Keywords: Chromobacterium violaceum , pigmented, urinary tract infection

How to cite this article:
Mohan V, Rajan R, Haneefa S. Chromobacterium violaceum causing urinary tract infection: A case report. J Acad Clin Microbiol 2014;16:90-3

How to cite this URL:
Mohan V, Rajan R, Haneefa S. Chromobacterium violaceum causing urinary tract infection: A case report. J Acad Clin Microbiol [serial online] 2014 [cited 2021 Apr 22];16:90-3. Available from: https://www.jacmjournal.org/text.asp?2014/16/2/90/144732

  Introduction Top

Urinary tract infection (UTI) is one of the most common infections affecting women. The most common bacteria causing urinary tract infection in women include E. coli, Klebsiella species, Proteus species and Enterococci. However rare organisms cannot be ruled out in the context of UTI. Chromobacterium violaceum is one such bacterium that causes UTI. There are no case reports on urinary tract infections caused by this bacterium. The organism is related with high mortality when infections like abscess and septicemia occur. It is widely found in soil and water of tropical and subtropical regions. We present a case of urinary tract infection by Chromobacterium violaceum in a diabetic patient with intramural fibroid uterus having history of urinary catheterisation, which was successfully treated with Ciprofloxacin.

  Case report Top

A 43-year-old female was presented in the gynecology out-patient department (OPD) with complaints of dysuria and urinary retention for one month duration in March 2014. She was later admitted in the hospital for further evaluation. She had urinary tract infection about a month back for which she was taking Norfloxacin orally. The ultrasonogram taken, showed an intramural fibroid with post-voidal retention of urine for which she was intermittently catheterised at various local hospitals. Urine culture done at the local laboratory was reported as "no bacteriuria". The patient later on developed severe dysuria for which she sought treatment at the local hospital and subsequently was referred to this hospital. She had no fever or chills or rigors or lower abdominal pain. Patient was detected to have diabetes at this hospital and was started on human insulin. There was no history of contact of the patient with soil or stagnant water.
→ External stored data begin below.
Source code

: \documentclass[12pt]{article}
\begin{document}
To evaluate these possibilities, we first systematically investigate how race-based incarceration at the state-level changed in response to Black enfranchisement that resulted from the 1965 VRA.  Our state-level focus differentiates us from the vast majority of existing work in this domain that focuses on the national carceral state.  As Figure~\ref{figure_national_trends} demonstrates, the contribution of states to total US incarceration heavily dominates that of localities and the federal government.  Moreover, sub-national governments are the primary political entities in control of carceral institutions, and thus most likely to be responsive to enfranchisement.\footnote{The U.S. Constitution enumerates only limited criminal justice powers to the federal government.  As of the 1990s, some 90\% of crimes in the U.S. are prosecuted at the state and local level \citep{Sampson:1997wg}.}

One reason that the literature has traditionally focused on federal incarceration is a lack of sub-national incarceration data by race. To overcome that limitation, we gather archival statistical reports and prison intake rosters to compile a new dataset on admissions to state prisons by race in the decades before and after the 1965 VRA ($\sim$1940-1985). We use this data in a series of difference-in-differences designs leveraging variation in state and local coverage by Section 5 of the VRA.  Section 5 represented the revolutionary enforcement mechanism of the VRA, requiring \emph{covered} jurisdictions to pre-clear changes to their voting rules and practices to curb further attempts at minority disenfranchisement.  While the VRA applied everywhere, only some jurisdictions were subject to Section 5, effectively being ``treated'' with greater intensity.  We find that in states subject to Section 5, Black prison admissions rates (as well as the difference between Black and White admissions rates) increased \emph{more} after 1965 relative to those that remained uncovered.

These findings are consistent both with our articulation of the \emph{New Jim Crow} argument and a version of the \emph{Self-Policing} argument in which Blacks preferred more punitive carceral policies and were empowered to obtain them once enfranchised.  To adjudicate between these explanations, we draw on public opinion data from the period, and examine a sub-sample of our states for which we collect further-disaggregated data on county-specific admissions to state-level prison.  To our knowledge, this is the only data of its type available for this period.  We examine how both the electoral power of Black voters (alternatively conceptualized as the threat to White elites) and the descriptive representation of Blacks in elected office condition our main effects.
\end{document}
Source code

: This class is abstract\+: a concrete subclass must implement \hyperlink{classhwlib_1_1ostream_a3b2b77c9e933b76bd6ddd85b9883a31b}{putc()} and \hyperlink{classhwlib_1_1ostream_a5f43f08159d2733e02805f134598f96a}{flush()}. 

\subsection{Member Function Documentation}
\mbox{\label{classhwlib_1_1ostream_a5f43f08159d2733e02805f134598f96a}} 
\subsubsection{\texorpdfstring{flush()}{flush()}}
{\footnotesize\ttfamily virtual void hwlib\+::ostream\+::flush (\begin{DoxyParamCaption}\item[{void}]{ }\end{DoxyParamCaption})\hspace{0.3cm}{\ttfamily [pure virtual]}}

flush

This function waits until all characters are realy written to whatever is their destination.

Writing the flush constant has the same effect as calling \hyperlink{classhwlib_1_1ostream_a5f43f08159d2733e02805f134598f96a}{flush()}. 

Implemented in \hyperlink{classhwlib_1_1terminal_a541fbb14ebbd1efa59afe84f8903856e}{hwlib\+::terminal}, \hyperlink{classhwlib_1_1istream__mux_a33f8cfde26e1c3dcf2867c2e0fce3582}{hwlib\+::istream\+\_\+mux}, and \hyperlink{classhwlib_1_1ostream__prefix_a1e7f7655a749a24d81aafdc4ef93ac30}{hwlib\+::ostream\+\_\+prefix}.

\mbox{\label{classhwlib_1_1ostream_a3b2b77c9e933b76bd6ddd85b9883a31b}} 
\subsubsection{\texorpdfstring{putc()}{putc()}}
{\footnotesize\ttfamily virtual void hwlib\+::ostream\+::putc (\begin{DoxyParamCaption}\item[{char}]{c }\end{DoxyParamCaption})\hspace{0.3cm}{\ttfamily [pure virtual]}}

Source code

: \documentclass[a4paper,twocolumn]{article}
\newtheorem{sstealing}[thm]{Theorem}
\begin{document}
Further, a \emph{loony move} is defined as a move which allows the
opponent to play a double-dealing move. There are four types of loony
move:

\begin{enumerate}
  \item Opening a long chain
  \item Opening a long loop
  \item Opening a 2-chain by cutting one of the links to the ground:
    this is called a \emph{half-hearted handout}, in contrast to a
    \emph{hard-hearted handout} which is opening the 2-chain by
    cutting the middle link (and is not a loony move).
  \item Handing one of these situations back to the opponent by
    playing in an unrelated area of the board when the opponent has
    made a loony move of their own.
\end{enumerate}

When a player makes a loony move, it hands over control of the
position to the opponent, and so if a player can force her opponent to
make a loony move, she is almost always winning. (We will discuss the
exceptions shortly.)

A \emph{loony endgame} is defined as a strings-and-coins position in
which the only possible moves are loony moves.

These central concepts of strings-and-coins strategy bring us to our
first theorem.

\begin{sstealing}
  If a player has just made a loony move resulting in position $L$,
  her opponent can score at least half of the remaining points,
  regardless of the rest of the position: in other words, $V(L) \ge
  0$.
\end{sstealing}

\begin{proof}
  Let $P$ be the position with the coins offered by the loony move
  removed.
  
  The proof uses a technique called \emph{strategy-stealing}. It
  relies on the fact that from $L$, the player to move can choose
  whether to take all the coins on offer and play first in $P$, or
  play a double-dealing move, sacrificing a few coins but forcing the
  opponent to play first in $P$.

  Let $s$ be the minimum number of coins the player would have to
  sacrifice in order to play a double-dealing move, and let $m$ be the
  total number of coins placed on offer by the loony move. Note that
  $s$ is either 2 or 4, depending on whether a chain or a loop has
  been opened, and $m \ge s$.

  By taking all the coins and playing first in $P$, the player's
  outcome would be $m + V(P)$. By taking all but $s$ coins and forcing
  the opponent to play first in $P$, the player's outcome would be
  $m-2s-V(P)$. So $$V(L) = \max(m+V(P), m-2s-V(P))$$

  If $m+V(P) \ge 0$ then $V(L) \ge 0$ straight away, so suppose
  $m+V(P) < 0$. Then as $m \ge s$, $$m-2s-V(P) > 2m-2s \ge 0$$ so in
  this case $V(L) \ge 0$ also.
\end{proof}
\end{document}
On examination, the patient was conscious, oriented and alert. Her vitals were normal. Pulse rate-70/minute, blood pressure-130/80 and afebrile. Systemic examination was normal. Her menstrual cycles were regular. She had no gynecological complaints like dysmenorrhea or menorrhagia. On abdominal examination, the bladder was palpable. On speculum examination, there was 2° descent of uterus and cervical erosions which bled on contact. On per vaginal examination, uterus was anteverted and size of about 14 weeks. Ultrasonogram was not repeated as the patient had done one recently at a local hospital which had reported an intramural fibroid of size 6 cm × 5 cm and post void residual urine of 100 ml. Urinary bladder and kidneys were normal. Urine was sent for bacteriological culture and sensitivity on the second day of admission.

Laboratory investigations

Haemoglobin-11.8 g/dl; total white blood cell count - 9300 cells/mm 3 , with 80% neutrophils and lymphocytes 20%; platelet count-2.2 lakh/mm 3 ; fasting blood sugar/post-prandial blood sugar-174/280 mg %, respectively; serum uric acid 3.9 mg/dl, serum creatinine-1 mg/dl; serum glutamic oxaloacetic transaminase/serum glutamic pyruvic transaminase (SGOT/SGPT) 19 IU/20 IU; HBsAg, antibodies to HIV and HCV were negative. The venereal disease research laboratory (VDRL) test was nonreactive. Routine examination of urine was within normal limits.

The patient was started on oral Ampicillin empirically on the day of admission. It was stopped next day and injection Cefotaxime was started after the urine was sent for culture.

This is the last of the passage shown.